SINGAPORE – Retrenchments rose in the first quarter of the year, driven by manufacturing losses and hitting mainly production and related workers from electronics, said the Ministry of Manpower (MOM) on Thursday (June 13).

The number of retrenched employees stood at 3,230, up from 2,510 in the previous quarter and also higher than a year ago, the MOM said in its labour market report.

Retrenchments in electronics made up 18 per cent of the number, followed by services industries such as wholesale trade, as well as transportation and storage.

“While restructuring and reorganisation remained the main reason cited by establishments for retrenchments, there was a rise in the share of retrenchments from the previous quarter due to high costs and the downturn in the industry,” said the MOM.

It added that among retrenched residents, professionals, managers, executives and technicians (PMETs) continued to make up the majority at 69 per cent. This is because they form a higher share of the workforce and were more prone to retrenchments, the MOM added.

Total employment continued to grow by 10,700 excluding foreign domestic workers, driven by the services sector, and higher than a year ago.

But employment dipped in manufacturing for the second consecutive quarter, led by cutbacks in electronics. The electronics cluster posted its largest employment contraction in six years.

“Services was the main driver of total employment growth, while construction posted its first employment gain in three years, reflecting an increase in both public and private sector construction activities,” said the MOM.

But it added: “The tightness in the labour market may ease, as job vacancies declined for the first time in two years and retrenchments rose in this quarter.”

In April, the Monetary Authority of Singapore said in its macroeconomic review that trade-related sectors’ contribution to the economy is expected to recede, with modern services instead to be the key driver of growth.

This comes as Singapore saw its slowest quarter growth in nearly a decade in the first quarter, at 1.2 per cent, amid global uncertainties.
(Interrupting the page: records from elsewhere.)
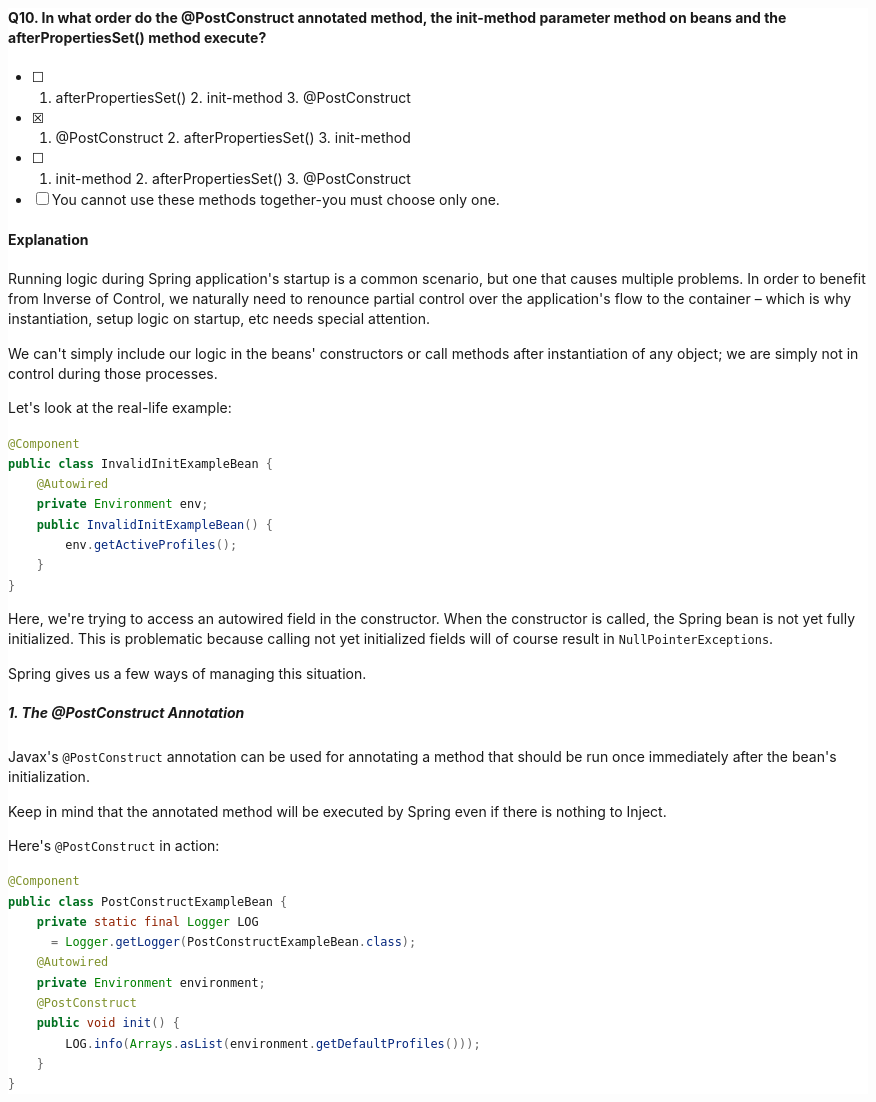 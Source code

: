 #### Q10. In what order do the @PostConstruct annotated method, the init-method parameter method on beans and the afterPropertiesSet() method execute?

- [ ] 1. afterPropertiesSet() 2. init-method 3. @PostConstruct
- [x] 1. @PostConstruct 2. afterPropertiesSet() 3. init-method
- [ ] 1. init-method 2. afterPropertiesSet() 3. @PostConstruct
- [ ] You cannot use these methods together-you must choose only one.

#### Explanation

Running logic during Spring application's startup is a common scenario, but one that causes multiple problems.
In order to benefit from Inverse of Control, we naturally need to renounce partial control over the application's flow to the container – which is why instantiation, setup logic on startup, etc needs special attention.

We can't simply include our logic in the beans' constructors or call methods after instantiation of any object; we are simply not in control during those processes.

Let's look at the real-life example:

```java
@Component
public class InvalidInitExampleBean {
    @Autowired
    private Environment env;
    public InvalidInitExampleBean() {
        env.getActiveProfiles();
    }
}
```

Here, we're trying to access an autowired field in the constructor. When the constructor is called, the Spring bean is not yet fully initialized. This is problematic because calling not yet initialized fields will of course result in `NullPointerExceptions`.

Spring gives us a few ways of managing this situation.

##### 1. The @PostConstruct Annotation

Javax's `@PostConstruct` annotation can be used for annotating a method that should be run once immediately after the bean's initialization.

Keep in mind that the annotated method will be executed by Spring even if there is nothing to Inject.

Here's `@PostConstruct` in action:

```java
@Component
public class PostConstructExampleBean {
    private static final Logger LOG 
      = Logger.getLogger(PostConstructExampleBean.class);
    @Autowired
    private Environment environment;
    @PostConstruct
    public void init() {
        LOG.info(Arrays.asList(environment.getDefaultProfiles()));
    }
}
```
On Thursday, the MOM said that after seven preceding quarters of increases, the demand for labour eased, with fewer seasonally adjusted job vacancies. There were 57,100 in March, down from 62,300 in December last year.

The seasonally adjusted resident long-term unemployment rate declined from 0.8 per cent in December 2018 to 0.7 per cent in March as well.

Long-term unemployment looks at people aged 15 and above who have been unemployed for 25 weeks or more.

The long-term unemployment rate fell or held steady except for residents aged below 30, for whom this rose from 0.5 per cent to 0.9 per cent over the quarter, after trending down from December 2017.

“As a larger proportion of the job seekers aged below 30 had left previous employment due to job dissatisfaction, they are more likely to invest the time to search for a better job match,” said the MOM.

There also continued to be more vacancies than job seekers, although the seasonally adjusted ratio of job vacancies to unemployed persons dipped slightly from 1.10 in December 2018 to 1.08 in March.

The six-month re-entry rate among retrenched residents rose for the second consecutive quarter to 66 per cent in the first three months of the year.